Exodus: Gods And Kings

Constat direct : Ridley Scott a toujours la volonté de nous surprendre. Son péplum de 2014 s’aventure sur le terrain de l’aventure biblique, avec l’idée de nous épater. Casting hollywoodien (contesté, mais Christian Bale quand même en Moïse), effets visuels monstres, intention noble. Et de fait, on ouvre les yeux en grand pour observer cette révolte des esclaves contre les égyptiens qui est l’un des passages épiques de la Bible, déjà maintes fois raconté par Hollywood (notamment par Cecil B. DeMille en 1956, Charlton Heston en guide des Hébreux).

Oui mais voilà, Ridley Scott (que l’on adore) semble se noyer lui-même dans les eaux qu’il a pour mission de soulever. Son film monstre est traité comme une mission d’évangélisation où on suit le chemin parcouru par Moïse, entre découverte de la foi et lutte contre les Egyptiens et Ramsès (Joel Edgerton). Le résultat final est un péplum à la limite de la série B (dommage pour celui qui avait offert au genre un beau revival avec GLADIATOR), où les effets visuels rendent peu hommage à la volonté de sérieux de l’ensemble.

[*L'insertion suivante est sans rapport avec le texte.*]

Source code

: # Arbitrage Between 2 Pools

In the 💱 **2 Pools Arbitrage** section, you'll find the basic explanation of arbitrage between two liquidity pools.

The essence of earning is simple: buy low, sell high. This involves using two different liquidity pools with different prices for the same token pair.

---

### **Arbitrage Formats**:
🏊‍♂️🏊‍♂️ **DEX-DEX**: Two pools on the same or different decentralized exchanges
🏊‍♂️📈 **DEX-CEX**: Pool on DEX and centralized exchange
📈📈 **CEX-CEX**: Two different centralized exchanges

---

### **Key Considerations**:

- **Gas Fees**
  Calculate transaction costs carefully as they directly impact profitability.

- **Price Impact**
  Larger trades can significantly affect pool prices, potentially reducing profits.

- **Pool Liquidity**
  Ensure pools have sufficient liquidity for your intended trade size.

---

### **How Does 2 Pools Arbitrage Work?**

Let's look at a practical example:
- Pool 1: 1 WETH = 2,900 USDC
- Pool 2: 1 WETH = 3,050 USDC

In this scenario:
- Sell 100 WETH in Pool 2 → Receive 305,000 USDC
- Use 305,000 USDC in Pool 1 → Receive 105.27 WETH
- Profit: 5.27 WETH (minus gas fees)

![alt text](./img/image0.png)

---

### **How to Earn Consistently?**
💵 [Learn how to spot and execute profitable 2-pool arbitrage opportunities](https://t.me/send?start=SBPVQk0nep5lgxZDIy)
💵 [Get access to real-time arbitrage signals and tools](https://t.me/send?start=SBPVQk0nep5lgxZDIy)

Fortement concentré sur la rivalité des deux principaux protagonistes (Scott dédiant également le film à son frère décédé), EXODUS fait figure de lettre à une fratrie qui aura brillé à Hollywood. Sauf que Scott, bien que restant l’un des rares réalisateurs à encore proposer une vraie ambition (à côté des Cameron, Nolan…) ne semble pas maîtrisé grand chose ici. A utiliser la palette numérique pour multiplier les foules comme les petits pains, à transfigurer les 7 plaies d’Egypte en quelques scènes (bien que, du coup, cela dure presque une heure), il se retrouve devant un défi qu’il ne parvient pas à surmonter.

Finalement, on ne sait trop quoi en retirer. Celle d’une histoire de deux entités s’opposant, exposée ici comme un blockbuster hollywoodien qui ne parvient pas à offrir la moindre émotion, additionnant les catastrophes comme autant d’échecs. Après CARTEL, c’est un film grand spectacle plus abordable que propose Ridley Scott, qui ne parvient pas toutefois à vaincre l’obstacle. EXODUS, défi avant tout artistique pour celui qui maîtrise parfaitement la technique, est donc une pâle copie de ce qu’on imaginait venir de l’un des grands artisans du cinéma d’aujourd’hui.